### Your instructions
In the entries below, filter for the word "that" and copy every matching line.

Rendered images with source text:
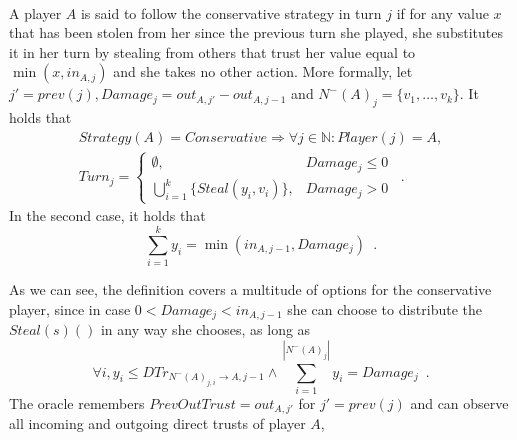 \documentclass[11pt]{llncs}
\begin{document}
     \begin{definition} \ \\
        A player $A$ is said to follow the conservative strategy in turn $j$ if for any value $x$ that has been stolen from
        her since the previous turn she played, she substitutes it in her turn by stealing from others that trust her value
        equal to $\min{(x,in_{A,j})}$ and she takes no other action.
        More formally, let $j' = prev\left(j\right), Damage_j = out_{A,j'} - out_{A,j-1}$ and $N^{-}\left(A\right)_j = \{v_1,
        \dots, v_k\}$. It holds that
        \begin{equation}
        \begin{gathered}
           Strategy\left(A\right) = Conservative \Rightarrow \forall j \in \mathbb{N}: Player\left(j\right) = A, \\
           Turn_j =
           \begin{cases}
              \emptyset, & Damage_j \leq 0 \\
              \bigcup\limits_{i=1}^{k}\{Steal\left(y_i,v_i\right)\}, & Damage_j > 0
           \end{cases} \enspace.
        \end{gathered}
        \end{equation}
        In the second case, it holds that
        \begin{equation}
           \sum\limits_{i=1}^{k}y_i = \min\left(in_{A,j-1}, Damage_j\right) \enspace.
        \end{equation}
     \end{definition}
     As we can see, the definition covers a multitude of options for the conservative player, since in case $0 < Damage_j <
     in_{A,j-1}$ she can choose to distribute the $Steal\left(s\right)\left(\right)$ in any way she chooses, as long as
     \begin{equation}
        \forall i, y_i \leq DTr_{N^{-}\left(A\right)_{j,i} \rightarrow A, j-1}
        \wedge \sum\limits_{i=1}^{|N^{-}\left(A\right)_j|}y_i = Damage_j \enspace.
     \end{equation}
     The oracle remembers $PrevOutTrust = out_{A, j'}$ for  $j' = prev\left(j\right)$ and can observe all incoming and
     outgoing direct trusts of player $A$,
\end{document}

### Task response
        A player $A$ is said to follow the conservative strategy in turn $j$ if for any value $x$ that has been stolen from
        her since the previous turn she played, she substitutes it in her turn by stealing from others that trust her value
        \dots, v_k\}$. It holds that
        In the second case, it holds that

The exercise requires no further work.